“One night, somebody decided to kill us,” said Greenville resident Dr. Dennis G. O’Brien, a survivor of last week’s terrorist attack at the plush, five-star Taj Mahal Palace & Tower hotel in Mumbai, India’s financial district.
O’Brien and his traveling companion, C. Rich Diffenderffer were together on a business trip to the subcontinent to help the people of India and to bring jobs back to the state of Delaware when the 60-hour siege began.
O’Brien and Diffenderffer, also from Greenville, described the horrific story to the media Tuesday afternoon at the Montchanin Inn -- of the night a small group of terrorists entered the hotel last week and began to open fire with AK-47 rifles and 9 mm pistols.
The pair had just returned to their rooms around 9:30 p.m. after enjoying dinner at the hotel’s Golden Dragon Restaurant.

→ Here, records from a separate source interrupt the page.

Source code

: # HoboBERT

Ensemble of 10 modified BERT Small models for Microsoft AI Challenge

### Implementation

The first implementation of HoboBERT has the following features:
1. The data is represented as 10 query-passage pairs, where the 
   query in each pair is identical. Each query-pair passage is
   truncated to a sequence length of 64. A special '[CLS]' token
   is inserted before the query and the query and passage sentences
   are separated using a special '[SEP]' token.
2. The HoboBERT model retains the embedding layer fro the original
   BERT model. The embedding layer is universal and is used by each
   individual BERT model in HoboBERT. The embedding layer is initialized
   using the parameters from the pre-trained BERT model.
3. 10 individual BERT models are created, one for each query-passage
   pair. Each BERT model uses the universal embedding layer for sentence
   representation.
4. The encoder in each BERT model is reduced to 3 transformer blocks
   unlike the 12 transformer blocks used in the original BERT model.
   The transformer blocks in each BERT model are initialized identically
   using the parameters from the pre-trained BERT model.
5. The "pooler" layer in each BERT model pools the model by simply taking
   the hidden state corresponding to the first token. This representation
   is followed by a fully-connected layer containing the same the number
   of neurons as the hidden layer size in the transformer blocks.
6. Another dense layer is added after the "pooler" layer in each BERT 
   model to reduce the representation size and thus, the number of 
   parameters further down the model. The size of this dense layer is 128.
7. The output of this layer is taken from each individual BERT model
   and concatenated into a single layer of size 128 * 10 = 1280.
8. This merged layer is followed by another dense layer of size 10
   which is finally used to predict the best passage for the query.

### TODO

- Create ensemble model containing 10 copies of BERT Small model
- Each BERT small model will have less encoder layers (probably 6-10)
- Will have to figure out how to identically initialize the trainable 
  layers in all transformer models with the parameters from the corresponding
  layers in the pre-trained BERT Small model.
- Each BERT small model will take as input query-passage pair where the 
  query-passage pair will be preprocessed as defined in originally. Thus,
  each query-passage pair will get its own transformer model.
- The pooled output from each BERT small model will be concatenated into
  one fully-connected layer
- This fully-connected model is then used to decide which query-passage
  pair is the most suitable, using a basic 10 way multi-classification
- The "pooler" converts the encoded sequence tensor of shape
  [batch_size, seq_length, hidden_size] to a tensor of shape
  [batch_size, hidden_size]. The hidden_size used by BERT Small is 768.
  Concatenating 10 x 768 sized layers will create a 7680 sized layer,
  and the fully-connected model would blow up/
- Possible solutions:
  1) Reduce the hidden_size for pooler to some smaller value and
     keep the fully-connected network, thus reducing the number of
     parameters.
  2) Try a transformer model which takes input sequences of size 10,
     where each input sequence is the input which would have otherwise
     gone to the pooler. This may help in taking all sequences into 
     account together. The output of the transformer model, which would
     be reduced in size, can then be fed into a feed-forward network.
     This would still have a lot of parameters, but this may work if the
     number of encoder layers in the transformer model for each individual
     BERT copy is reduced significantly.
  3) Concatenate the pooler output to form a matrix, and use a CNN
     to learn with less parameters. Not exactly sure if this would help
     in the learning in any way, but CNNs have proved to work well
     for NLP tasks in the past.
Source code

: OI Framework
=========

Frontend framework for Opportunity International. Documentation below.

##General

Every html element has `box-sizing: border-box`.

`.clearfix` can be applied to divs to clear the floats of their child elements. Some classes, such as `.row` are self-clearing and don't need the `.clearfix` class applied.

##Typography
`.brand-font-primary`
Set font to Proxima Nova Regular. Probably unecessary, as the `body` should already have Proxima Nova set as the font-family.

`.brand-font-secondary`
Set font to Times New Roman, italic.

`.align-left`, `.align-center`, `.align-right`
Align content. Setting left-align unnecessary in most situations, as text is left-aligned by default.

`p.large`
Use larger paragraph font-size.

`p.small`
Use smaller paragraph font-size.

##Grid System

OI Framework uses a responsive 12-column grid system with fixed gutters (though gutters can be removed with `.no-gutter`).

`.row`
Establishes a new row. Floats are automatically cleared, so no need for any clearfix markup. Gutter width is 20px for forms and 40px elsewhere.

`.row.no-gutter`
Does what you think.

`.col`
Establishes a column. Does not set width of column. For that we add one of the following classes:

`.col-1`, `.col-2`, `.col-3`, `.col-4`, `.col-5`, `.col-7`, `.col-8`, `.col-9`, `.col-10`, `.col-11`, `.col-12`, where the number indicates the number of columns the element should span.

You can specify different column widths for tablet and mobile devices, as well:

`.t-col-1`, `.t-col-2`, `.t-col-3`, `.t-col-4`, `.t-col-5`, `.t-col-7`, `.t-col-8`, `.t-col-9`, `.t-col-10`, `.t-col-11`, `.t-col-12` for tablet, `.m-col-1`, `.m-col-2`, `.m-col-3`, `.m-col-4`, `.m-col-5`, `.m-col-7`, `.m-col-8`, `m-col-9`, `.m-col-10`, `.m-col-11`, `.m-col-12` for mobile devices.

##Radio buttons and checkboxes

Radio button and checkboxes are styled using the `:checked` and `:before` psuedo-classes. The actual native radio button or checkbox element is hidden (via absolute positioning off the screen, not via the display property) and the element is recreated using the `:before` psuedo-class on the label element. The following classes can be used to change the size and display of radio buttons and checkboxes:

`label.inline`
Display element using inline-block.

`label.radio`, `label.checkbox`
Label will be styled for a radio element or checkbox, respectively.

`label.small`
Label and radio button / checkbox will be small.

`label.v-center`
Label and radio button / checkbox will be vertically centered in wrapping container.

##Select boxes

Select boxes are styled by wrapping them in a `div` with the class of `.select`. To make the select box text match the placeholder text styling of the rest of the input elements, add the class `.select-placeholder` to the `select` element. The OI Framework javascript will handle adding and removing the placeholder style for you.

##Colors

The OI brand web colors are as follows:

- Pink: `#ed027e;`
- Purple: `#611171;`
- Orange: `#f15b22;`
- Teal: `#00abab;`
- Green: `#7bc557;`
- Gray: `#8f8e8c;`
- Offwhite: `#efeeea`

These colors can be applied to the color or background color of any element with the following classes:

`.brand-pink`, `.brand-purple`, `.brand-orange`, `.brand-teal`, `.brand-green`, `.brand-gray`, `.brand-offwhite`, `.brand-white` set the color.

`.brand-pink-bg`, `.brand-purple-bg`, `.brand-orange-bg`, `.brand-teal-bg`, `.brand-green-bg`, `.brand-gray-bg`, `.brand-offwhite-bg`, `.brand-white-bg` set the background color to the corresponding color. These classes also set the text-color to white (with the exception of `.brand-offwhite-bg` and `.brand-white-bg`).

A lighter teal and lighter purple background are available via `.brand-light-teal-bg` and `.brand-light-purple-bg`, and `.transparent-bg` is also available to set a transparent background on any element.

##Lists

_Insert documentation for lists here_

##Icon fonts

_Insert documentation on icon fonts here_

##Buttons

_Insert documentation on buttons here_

“Ten minutes later, everyone in the restaurant was under fire or dead," O’Brien said. "They had films of the restaurant after things had calmed down, and the table next to ours had been turned over, it had blood all over it, with bullet holes in it, and there but for the grace of God were we.”
“If we had stayed for dessert, we would have been dead,” said O’Brien, who had returned to his third floor room.
Diffenderffer went to the hotel’s business center to send e-mails. While there, he heard a sound like “large lockers being dropped from above; it sounded like ‘Bam, Bam.' ” He asked a business center employee what was happening, and was told to return to his room.
On route to the fifth floor, Diffenderffer looked into the hotel’s atrium and witnessed a young man with a machine gun on his hip shooting up into a crowd of people.
“It was like a James Bond movie,” said the 73-year-old Diffenderffer, “only this was real, it was really happening.”
The men detailed how they barricaded themselves in their rooms, waiting anxiously for some news. About three hours later, the Mumbai firemen rescued Diffenderffer from his fifth-floor room with a fire truck.
At the hotel, a fire continued to burn hours after it began on the top floor of the 565-room, century-old Victorian building reportedly popular among Western tourists and diplomats.
O’Brien said he was concerned for his friend, and considered running down the hallway and up the stairs to find him, “but there was too much smoke in the hallway and I went back to my room.”